(Given entries)

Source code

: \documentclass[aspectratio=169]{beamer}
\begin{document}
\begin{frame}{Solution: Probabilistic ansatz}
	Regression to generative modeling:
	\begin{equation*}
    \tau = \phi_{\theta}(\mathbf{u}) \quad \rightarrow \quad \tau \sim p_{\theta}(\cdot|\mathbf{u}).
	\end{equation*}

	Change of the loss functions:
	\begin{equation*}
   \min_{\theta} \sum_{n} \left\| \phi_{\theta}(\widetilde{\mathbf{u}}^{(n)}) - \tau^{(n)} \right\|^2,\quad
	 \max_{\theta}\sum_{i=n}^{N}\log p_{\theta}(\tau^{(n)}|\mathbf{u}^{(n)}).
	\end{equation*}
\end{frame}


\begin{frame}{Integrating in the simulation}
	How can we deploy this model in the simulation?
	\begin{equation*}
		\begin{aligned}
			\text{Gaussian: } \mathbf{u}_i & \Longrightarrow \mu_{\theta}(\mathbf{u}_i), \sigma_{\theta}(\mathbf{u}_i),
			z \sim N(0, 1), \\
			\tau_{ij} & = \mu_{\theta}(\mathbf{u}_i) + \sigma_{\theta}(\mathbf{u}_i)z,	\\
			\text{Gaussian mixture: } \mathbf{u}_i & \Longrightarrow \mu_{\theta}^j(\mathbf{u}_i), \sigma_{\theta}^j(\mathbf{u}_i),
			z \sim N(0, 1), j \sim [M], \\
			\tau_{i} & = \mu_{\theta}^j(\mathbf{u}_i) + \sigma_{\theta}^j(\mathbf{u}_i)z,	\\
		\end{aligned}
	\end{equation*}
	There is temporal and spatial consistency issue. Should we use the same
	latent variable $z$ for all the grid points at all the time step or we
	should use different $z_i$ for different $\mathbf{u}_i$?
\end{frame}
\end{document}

(End Given entries)

§ Description of the task
Output the records in full. Match them exactly.

§ Written solution
Source code

: \documentclass[aspectratio=169]{beamer}
\begin{document}
\begin{frame}{Solution: Probabilistic ansatz}
	Regression to generative modeling:
	\begin{equation*}
    \tau = \phi_{\theta}(\mathbf{u}) \quad \rightarrow \quad \tau \sim p_{\theta}(\cdot|\mathbf{u}).
	\end{equation*}

	Change of the loss functions:
	\begin{equation*}
   \min_{\theta} \sum_{n} \left\| \phi_{\theta}(\widetilde{\mathbf{u}}^{(n)}) - \tau^{(n)} \right\|^2,\quad
	 \max_{\theta}\sum_{i=n}^{N}\log p_{\theta}(\tau^{(n)}|\mathbf{u}^{(n)}).
	\end{equation*}
\end{frame}


\begin{frame}{Integrating in the simulation}
	How can we deploy this model in the simulation?
	\begin{equation*}
		\begin{aligned}
			\text{Gaussian: } \mathbf{u}_i & \Longrightarrow \mu_{\theta}(\mathbf{u}_i), \sigma_{\theta}(\mathbf{u}_i),
			z \sim N(0, 1), \\
			\tau_{ij} & = \mu_{\theta}(\mathbf{u}_i) + \sigma_{\theta}(\mathbf{u}_i)z,	\\
			\text{Gaussian mixture: } \mathbf{u}_i & \Longrightarrow \mu_{\theta}^j(\mathbf{u}_i), \sigma_{\theta}^j(\mathbf{u}_i),
			z \sim N(0, 1), j \sim [M], \\
			\tau_{i} & = \mu_{\theta}^j(\mathbf{u}_i) + \sigma_{\theta}^j(\mathbf{u}_i)z,	\\
		\end{aligned}
	\end{equation*}
	There is temporal and spatial consistency issue. Should we use the same
	latent variable $z$ for all the grid points at all the time step or we
	should use different $z_i$ for different $\mathbf{u}_i$?
\end{frame}
\end{document}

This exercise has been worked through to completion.